Interestingly, we did not find evidence for local activations showing overlap across conditions, i.e. we did not find overlap in amplitude-changes. This result would explain seemingly contradictory results regarding visuo-auditory integration that were found by Posner (see Posner et al., 1988; Peterson et al., 1988). In these positron emission tomographic studies, aimed at similar supramodal processes as our study, no overlapping pattern of activity for auditory and visual processing of words was found. This difference is interesting, shedding some light on the different aspects of cortical processing gathered with different methods. We, too, did not find overlapping changes in amplitude; overlapping activity appeared only in the interactions between two sites, i.e. in coherence. An increase in coherence without an increase in amplitude might be interpreted as increased phase-locking between the neuronal activity of two cortical sites without an increase in the number of active neurons. Thus, what was commonly induced during auditory processing and visual processing of words seems not to be a global activation of one specific area but rather a phase-locking between neurons of different cortical areas, i.e. members of a distributed ensemble.

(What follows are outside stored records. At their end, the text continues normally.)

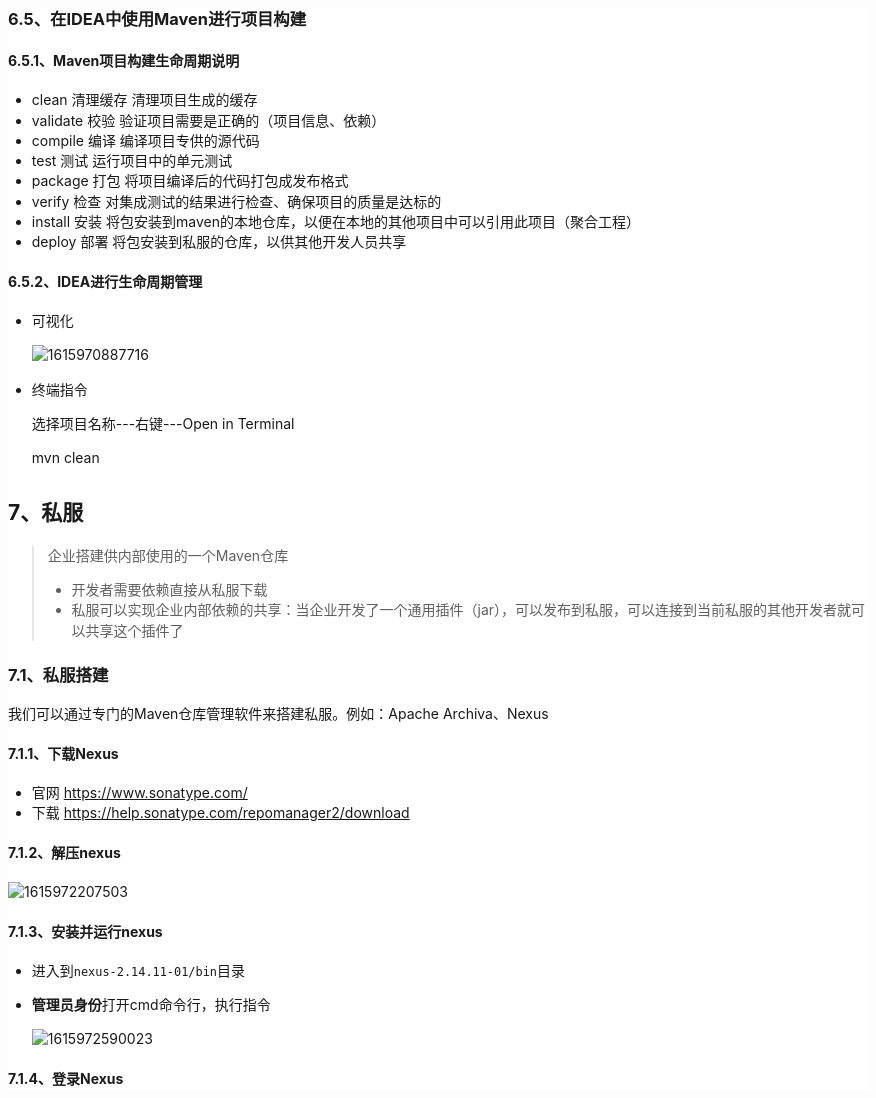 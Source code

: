 ### 6.5、在IDEA中使用Maven进行项目构建

#### 6.5.1、Maven项目构建生命周期说明

- clean 清理缓存  清理项目生成的缓存
- validate 校验  验证项目需要是正确的（项目信息、依赖）
- compile 编译  编译项目专供的源代码
- test 测试  运行项目中的单元测试
- package 打包  将项目编译后的代码打包成发布格式
- verify 检查  对集成测试的结果进行检查、确保项目的质量是达标的
- install 安装 将包安装到maven的本地仓库，以便在本地的其他项目中可以引用此项目（聚合工程）
- deploy  部署  将包安装到私服的仓库，以供其他开发人员共享

#### 6.5.2、IDEA进行生命周期管理

- 可视化

  ![1615970887716](https://typora001-zc.oss-cn-chengdu.aliyuncs.com/typoraImg/1615970887716.png)

- 终端指令

  选择项目名称---右键---Open in Terminal

  mvn clean

## 7、私服

> 企业搭建供内部使用的一个Maven仓库
>
> - 开发者需要依赖直接从私服下载
> - 私服可以实现企业内部依赖的共享：当企业开发了一个通用插件（jar），可以发布到私服，可以连接到当前私服的其他开发者就可以共享这个插件了

### 7.1、私服搭建

我们可以通过专门的Maven仓库管理软件来搭建私服。例如：Apache Archiva、Nexus

#### 7.1.1、下载Nexus

- 官网 https://www.sonatype.com/
- 下载 https://help.sonatype.com/repomanager2/download

#### 7.1.2、解压nexus

![1615972207503](https://typora001-zc.oss-cn-chengdu.aliyuncs.com/typoraImg/1615972207503.png)

#### 7.1.3、安装并运行nexus

- 进入到`nexus-2.14.11-01/bin`目录

- **管理员身份**打开cmd命令行，执行指令

  ![1615972590023](https://typora001-zc.oss-cn-chengdu.aliyuncs.com/typoraImg/1615972590023.png)

#### 7.1.4、登录Nexus
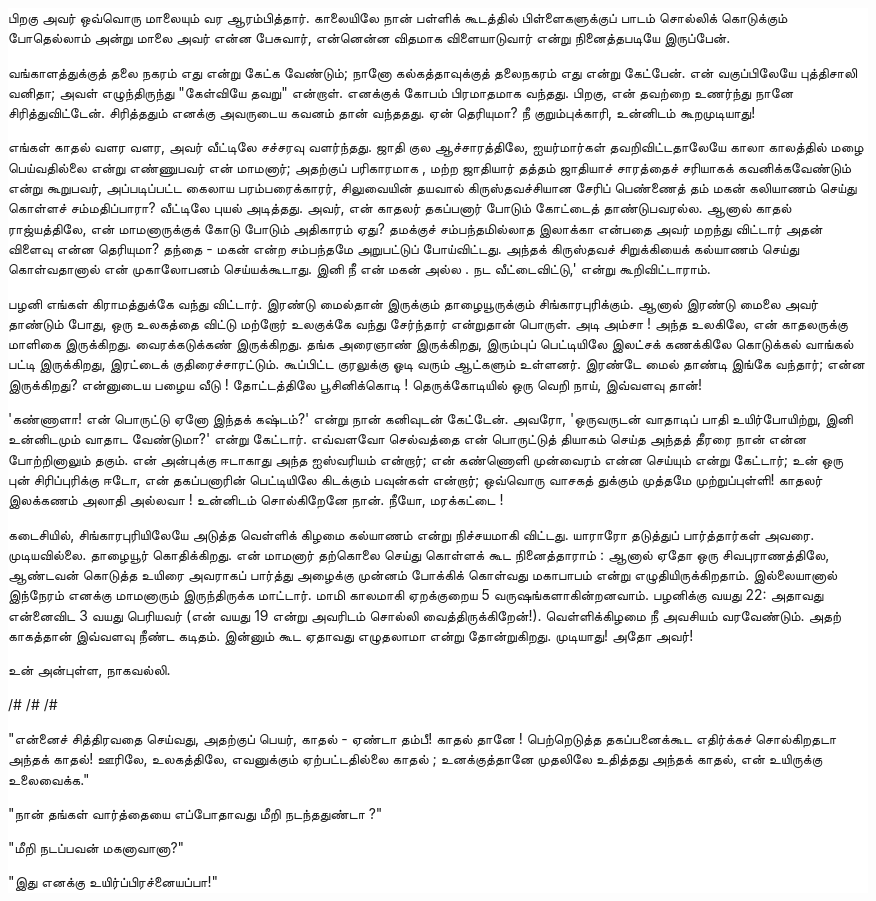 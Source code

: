 பிறகு அவர் ஒவ்வொரு மாலையும் வர ஆரம்பித்தார். காலையிலே நான் பள்ளிக் கூடத்தில் பிள்ளைகளுக்குப் பாடம் சொல்லிக் கொடுக்கும் போதெல்லாம் அன்று மாலை அவர் என்ன பேசுவார், என்னென்ன விதமாக விளையாடுவார் என்று நினைத்தபடியே இருப்பேன்.  

வங்காளத்துக்குத் தலை நகரம் எது என்று கேட்க வேண்டும்; நானோ கல்கத்தாவுக்குத் தலைநகரம் எது என்று கேட்பேன். என் வகுப்பிலேயே புத்திசாலி வனிதா; அவள் எழுந்திருந்து "கேள்வியே தவறு" என்றாள். எனக்குக் கோபம் பிரமாதமாக வந்தது. பிறகு, என் தவற்றை உணர்ந்து நானே சிரித்துவிட்டேன். சிரித்ததும் எனக்கு அவருடைய கவனம் தான் வந்ததது. ஏன் தெரியுமா? நீ குறும்புக்காரி, உன்னிடம் கூறமுடியாது!  

எங்கள் காதல் வளர வளர, அவர் வீட்டிலே சச்சரவு வளர்ந்தது. ஜாதி குல ஆச்சாரத்திலே, ஐயர்மார்கள் தவறிவிட்டதாலேயே காலா காலத்தில் மழை பெய்வதில்லை என்று எண்ணுபவர் என் மாமனார்; அதற்குப் பரிகாரமாக , மற்ற ஜாதியார் தத்தம் ஜாதியாச் சாரத்தைச் சரியாகக் கவனிக்கவேண்டும் என்று கூறுபவர், அப்படிப்பட்ட கைலாய பரம்பரைக்காரர், சிலுவையின் தயவால் கிருஸ்தவச்சியான சேரிப் பெண்ணைத் தம் மகன் கலியாணம் செய்து கொள்ளச் சம்மதிப்பாரா? வீட்டிலே புயல் அடித்தது. அவர், என் காதலர் தகப்பனார் போடும் கோட்டைத் தாண்டுபவரல்ல. ஆனால் காதல் ராஜ்யத்திலே, என் மாமனாருக்குக் கோடு போடும் அதிகாரம் ஏது? தமக்குச் சம்பந்தமில்லாத இலாக்கா என்பதை அவர் மறந்து விட்டார் அதன் விளைவு என்ன தெரியுமா? தந்தை - மகன் என்ற சம்பந்தமே அறுபட்டுப் போய்விட்டது. அந்தக் கிருஸ்தவச் சிறுக்கியைக் கல்யாணம் செய்து கொள்வதானால் என் முகாலோபனம் செய்யக்கூடாது. இனி நீ என் மகன் அல்ல . நட வீட்டைவிட்டு,' என்று கூறிவிட்டாராம்.  

பழனி எங்கள் கிராமத்துக்கே வந்து விட்டார். இரண்டு மைல்தான் இருக்கும் தாழையூருக்கும் சிங்காரபுரிக்கும். ஆனால் இரண்டு மைலை அவர் தாண்டும் போது, ஒரு உலகத்தை விட்டு மற்றோர் உலகுக்கே வந்து சேர்ந்தார் என்றுதான் பொருள். அடி அம்சா ! அந்த உலகிலே, என் காதலருக்கு மாளிகை இருக்கிறது. வைரக்கடுக்கண் இருக்கிறது. தங்க அரைஞாண் இருக்கிறது, இரும்புப் பெட்டியிலே இலட்சக் கணக்கிலே கொடுக்கல் வாங்கல் பட்டி இருக்கிறது, இரட்டைக் குதிரைச்சாரட்டும். கூப்பிட்ட குரலுக்கு ஓடி வரும் ஆட்களும் உள்ளனர். இரண்டே மைல் தாண்டி இங்கே வந்தார்; என்ன இருக்கிறது? என்னுடைய பழைய வீடு ! தோட்டத்திலே பூசினிக்கொடி ! தெருக்கோடியில் ஒரு வெறி நாய், இவ்வளவு தான்!  

'கண்ணாளா! என் பொருட்டு ஏனோ இந்தக் கஷ்டம்?' என்று நான் கனிவுடன் கேட்டேன். அவரோ, 'ஒருவருடன் வாதாடிப் பாதி உயிர்போயிற்று, இனி உன்னிடமும் வாதாட வேண்டுமா?' என்று கேட்டார். எவ்வளவோ செல்வத்தை என் பொருட்டுத் தியாகம் செய்த அந்தத் தீரரை நான் என்ன போற்றினாலும் தகும். என் அன்புக்கு ஈடாகாது அந்த ஐஸ்வரியம் என்றார்; என் கண்ணொளி முன்வைரம் என்ன செய்யும் என்று கேட்டார்; உன் ஒரு புன் சிரிப்புரிக்கு ஈடோ, என் தகப்பனாரின் பெட்டியிலே கிடக்கும் பவுன்கள் என்றார்; ஒவ்வொரு வாசகத் துக்கும் முத்தமே முற்றுப்புள்ளி! காதலர் இலக்கணம் அலாதி அல்லவா ! உன்னிடம் சொல்கிறேனே நான். நீயோ, மரக்கட்டை !  

கடைசியில், சிங்காரபுரியிலேயே அடுத்த வெள்ளிக் கிழமை கல்யாணம் என்று நிச்சயமாகி விட்டது. யாராரோ தடுத்துப் பார்த்தார்கள் அவரை. முடியவில்லை. தாழையூர் கொதிக்கிறது. என் மாமனார் தற்கொலை செய்து கொள்ளக் கூட நினைத்தாராம் : ஆனால் ஏதோ ஒரு சிவபுராணத்திலே, ஆண்டவன் கொடுத்த உயிரை அவராகப் பார்த்து அழைக்கு முன்னம் போக்கிக் கொள்வது மகாபாபம் என்று எழுதியிருக்கிறதாம். இல்லையானால் இந்நேரம் எனக்கு மாமனாரும் இருந்திருக்க மாட்டார். மாமி காலமாகி ஏறக்குறைய 5 வருஷங்களாகின்றனவாம். பழனிக்கு வயது 22: அதாவது என்னைவிட 3 வயது பெரியவர் (என் வயது 19 என்று அவரிடம் சொல்லி வைத்திருக்கிறேன்!). வெள்ளிக்கிழமை நீ அவசியம் வரவேண்டும். அதற் காகத்தான் இவ்வளவு நீண்ட கடிதம். இன்னும் கூட ஏதாவது எழுதலாமா என்று தோன்றுகிறது. முடியாது! அதோ அவர்!  

உன் அன்புள்ள, நாகவல்லி.  

/# /# /#  

"என்னைச் சித்திரவதை செய்வது, அதற்குப் பெயர், காதல் - ஏண்டா தம்பீ! காதல் தானே ! பெற்றெடுத்த தகப்பனைக்கூட எதிர்க்கச் சொல்கிறதடா அந்தக் காதல்! ஊரிலே, உலகத்திலே, எவனுக்கும் ஏற்பட்டதில்லை காதல் ; உனக்குத்தானே முதலிலே உதித்தது அந்தக் காதல், என் உயிருக்கு உலைவைக்க."  

"நான் தங்கள் வார்த்தையை எப்போதாவது மீறி நடந்ததுண்டா ?"  

"மீறி நடப்பவன் மகனாவானா?"  

"இது எனக்கு உயிர்ப்பிரச்னையப்பா!"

Besides an overlapping activation for presentations denoting objects, we found a second overlapping activation for all presentations dealing with entities that are transferable between modalities: pronounceable non-sense words, visual and auditory, induced a similar increase of coherence between temporal and parietal electrodes but unilateral at the right hemisphere. This suggests that only left temporo-parietal synchronization is specific for processing of semantics. This finding is in agreement with a considerable amount of literature describing a left hemispheric dominance for processing of language and semantics (for a review on hemispheric specialization, see e.g. Kimura, 1973). Right temporo-parietal coherence in our data appears less specifically whenever supramodal integration takes place. The only constraint seems that the items exist in more modalities and can be transferred between them; non-pronounceable non-sense words (letter strings) did not produce this activity. This activation might be tentatively interpreted as a phonologicalgraphological integrative process which could be called multimodal Gestalt representation. If we interpret right temporo-parietal activation in this sense, this may also explain why pictures of objects, with their pronounced Gestalt aspect, predominantly activated right temporo-parietal cortex. Also, from clinical experience, agnosias for pictures are more related to lesions in right parietal cortex. The site of our activation right temporo-parietal fits well with the known role of right parietal cortex in processing spatiotemporal patterns. Perceptual integration of geometric patterns is disrupted in patients with right parietal lesions (Warrington and Taylor, 1973). Prosodic information as well as musical thinking and processing of other non-verbal entities have also been related to the right hemisphere (Kimura, 1973
). A right hemisphere lateralization has been found in discrimination of non-verbal environmental sounds as opposed to semantically related sound sources (Schnider et al., 1994
). Sensory feature integration as proposed by our results is therefore a probable task for right parietal cortex. The discussion of hemispheric lateralization of coherence patterns, however, has to be viewed with due caution since we did not test our results in this respect. Our main statement thus is that multimodal processing is accompanied by an enhanced coherence between signals from temporal cortex and parietal cortex.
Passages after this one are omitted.